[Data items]
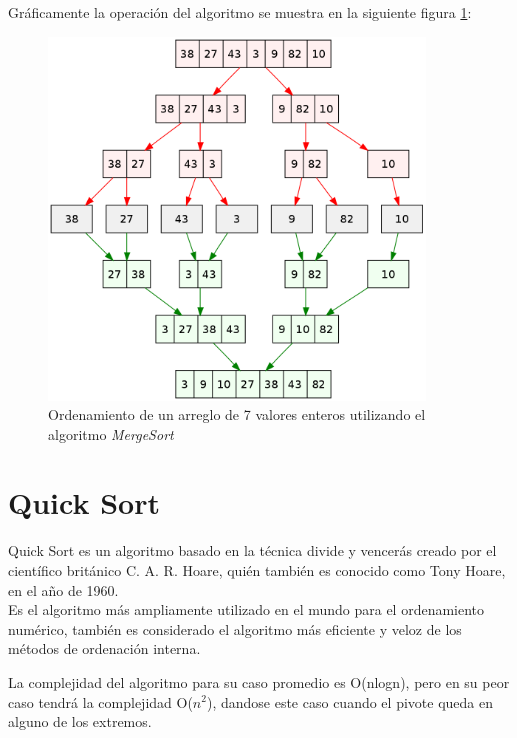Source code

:     Gráficamente la operación del algoritmo se muestra en la siguiente figura \ref{OperacionMergeSort}:
    \begin{figure}[h!]
        \centering
        \includegraphics[width=10cm]{OperacionMergeSort.png}
        \caption{Ordenamiento de un arreglo de 7 valores enteros utilizando el algoritmo \textit{MergeSort}}
        \label{OperacionMergeSort}
    \end{figure}
    
\section*{Quick Sort}
    Quick Sort es un algoritmo basado en la técnica divide y vencerás creado por el científico británico C. A. R. Hoare, quién también es conocido como Tony Hoare, en el año de 1960.\\
    
    Es el algoritmo más ampliamente utilizado en el mundo para el ordenamiento numérico, también es considerado el algoritmo más eficiente y veloz de los métodos de ordenación interna.
    
    La complejidad del algoritmo para su caso promedio es O(nlogn), pero en su peor caso tendrá la complejidad O($n^2$), dandose este caso cuando el pivote queda en alguno de los extremos.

WORK ITEM
All of the entries, apart from the pictures, must be returned exactly.

RESULT FOR THIS TASK
Source code

:     Gráficamente la operación del algoritmo se muestra en la siguiente figura \ref{OperacionMergeSort}:
    \begin{figure}[h!]
        \centering
        \includegraphics[width=10cm]{OperacionMergeSort.png}
        \caption{Ordenamiento de un arreglo de 7 valores enteros utilizando el algoritmo \textit{MergeSort}}
        \label{OperacionMergeSort}
    \end{figure}
    
\section*{Quick Sort}
    Quick Sort es un algoritmo basado en la técnica divide y vencerás creado por el científico británico C. A. R. Hoare, quién también es conocido como Tony Hoare, en el año de 1960.\\
    
    Es el algoritmo más ampliamente utilizado en el mundo para el ordenamiento numérico, también es considerado el algoritmo más eficiente y veloz de los métodos de ordenación interna.
    
    La complejidad del algoritmo para su caso promedio es O(nlogn), pero en su peor caso tendrá la complejidad O($n^2$), dandose este caso cuando el pivote queda en alguno de los extremos.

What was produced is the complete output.